Собственно, само название "Пределы роста" и обозначило главную аксиому экологизма: вместо развития и бесконечного движения вперёд нужно остановиться и сформировать систему баланса — где не становится больше людей, больше энергии, больше новых объектов материальной культуры. Однако разве эта установка не содержит в себе фундаментальное противоречие? Идеал и пример для устойчивого развития — живые системы, которые вроде бы и демонстрируют самоподдерживающийся баланс. Но такой взгляд на природу видит только ту сторону биологической жизни, которую хочет видеть. Биологическая жизнь, от амебы и до человека, — это не баланс, это бесконечный рост, движение и экспансия, это не игра с нулевой суммой энергии, это вектор, отрицающий вечный покой энтропии, пока во Вселенной остаётся хоть одна живая структура. Биосфера Земли не экономит энергию, которую получает от Солнца, а бесконечно тратит на создание живых структур из неживых. При наличии достаточных ресурсов живые объекты растут, а их сообщества увеличиваются. И в этом смысле то, что ставится в вину человеческой цивилизации — её рост, развитие, экспансивность и трата ресурсов, — сами по себе как раз ничем не противоречат законам природы.

«Да, но человек не животное, он разумен, а потому должен быть ответственным и умеренным», — и вроде бы об этом говорят не только современные политики и активисты, но и постулаты вполне традиционных религий. И тут противоречие начинает разрастаться ещё сильнее, потому что представления о человеке и его разумности начали радикально трансформировать, если не сказать честно — сносить до основания, уже полвека назад те самые интеллектуальные и политические круги, которые теперь объявляют человека «злобным пасынком планеты».

Зелёный антипатриархат

Взгляд на природу как на тот абсолют, в котором можно найти вселенскую гармонию и ответ на все вопросы бытия, не нуждающийся для своей расшифровки ни в разуме, ни в языке, далеко не нов для западной цивилизации. Вместе с таинственным флёром восточной философии и эзотерики, а зачастую и с оккультными практиками он увлекал культурную и интеллектуальную элиту Европы и России ещё в XIX веке, а в XX влиял как на умы европейской аристократии и политического класса, так и на массовую культуру эпохи хиппи, когда писатели и рок-музыканты отправлялись к шаманам и восточным гуру в поисках новых горизонтов восприятия. (Тем, кого интересует детальная хронология этих процессов и роль тех или иных участвовавших в нём представителей политической элиты, учёных и общественных деятелей XIX–XX вв., можно порекомендовать аналитические материалы по данной тематике нашего уважаемого коллеги и соавтора, эксперта Изборского клуба Константина Черемных, в частности, его фундаментальное исследование "Квазирелигия деградации" и др.)

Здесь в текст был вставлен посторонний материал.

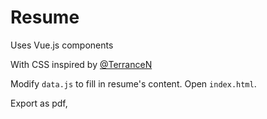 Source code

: # Resume

Uses Vue.js components

With CSS inspired by [@TerranceN](https://eat.sleep.build/Resume/)


Modify ```data.js``` to fill in resume's content. Open ```index.html```.

Export as pdf, 

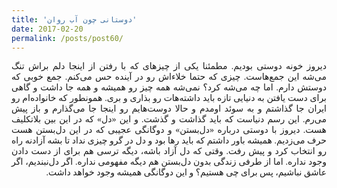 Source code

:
 ```yaml
---
title: 'دوستانی چون آب روان'
date: 2017-02-20
permalink: /posts/post60/
---
```

<div align="justify" dir="rtl" style="font-family:vazir;">

دیروز خونه دوستی بودیم. مطمئنا یکی از چیزهای که با رفتن از اینجا دلم براش تنگ می‌شه این جمع‌هاست. چیزی که حتما خلاءاش رو در آینده حس می‌کنم. جمع خوبی که دوستش دارم. اما چه می‌شه کرد؟ نمی‌شه همه چیز رو همیشه و همه جا داشت و گاهی برای دست یافتن به دنیایی تازه باید داشته‌هات رو بذاری و بری. همونطور که خانواده‌ام رو ایران جا گذاشتم و به سوئد اومدم و حالا دوست‌هایم رو اینجا جا می‌گذارم و باز پیش می‌رم. این رسم دنیاست که باید گذاشت و گذشت. و این «دل» که در این بین بلاتکلیف هست. دیروز با دوستی درباره «دل‌بستن» ‌و دوگانگی عجیبی که در این دل‌بستن هست حرف می‌زدیم. همیشه باور داشتم که باید رها بود و دل در گرو چیزی نداد تا بشه آزادنه راه رو انتخاب کرد و پیش رفت. وقتی که دل آزاد باشه، دیگه ترسی هم برای از دست دادن وجود نداره. اما از طرفی زندگی بدون دل‌بستن هم دیگه مفهومی نداره. اگر دل‌نبندیم، اگر عاشق نباشیم، پس برای چی هستیم؟ و این دوگانگی همیشه وجود خواهد داشت.

</div>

Но если до 70‑х годов XX века в основе интереса к конгломерату разнородных идей на стыке пантеизма, анимизма, восточных религий и духовных практик, который позже будет охарактеризован термином New Age, лежало скорее разочарование в классической науке и религии и определённый духовный поиск альтернатив, то далее экологическая повестка начала вместе с рядом других политизированных направлений (феминизм, борьба за права меньшинств, постколониальная расовая теория) формировать стройный идеологический фронт борьбы с наследием европейской культуры, которое было объявлено тоталитарным, патриархальным и «фаллоцентричным». Физик-футуролог Фритьоф Капра в 90‑е годы писал: «Представление о доминировании мужчины над природой и над женщиной, а также убеждение в верховенстве рационального ума поддерживалось и поощрялось иудео-христианской традицией, которая вся привержена образу бога-мужчины — воплощения высшего смысла и источника верховной власти, который управляет миром сверху путём налагания на него небесного права. Законы природы, которые искали учёные, рассматривались как проявления этого небесного права, возникшего в разуме Бога. Такое мышление привело к глубоко антиэкологическим последствиям. На самом деле рациональный ум по сути своей неспособен понять экосистемы. Рациональное мышление линейно, в то время как экологическая посвящённость возникает из интуитивного понимания нелинейных систем… Патриархальное пристрастие к фиксированным идеям и жёстким рамкам поведения уходит в прошлое, что иллюстрируется расцветом феминистического и экологического движения».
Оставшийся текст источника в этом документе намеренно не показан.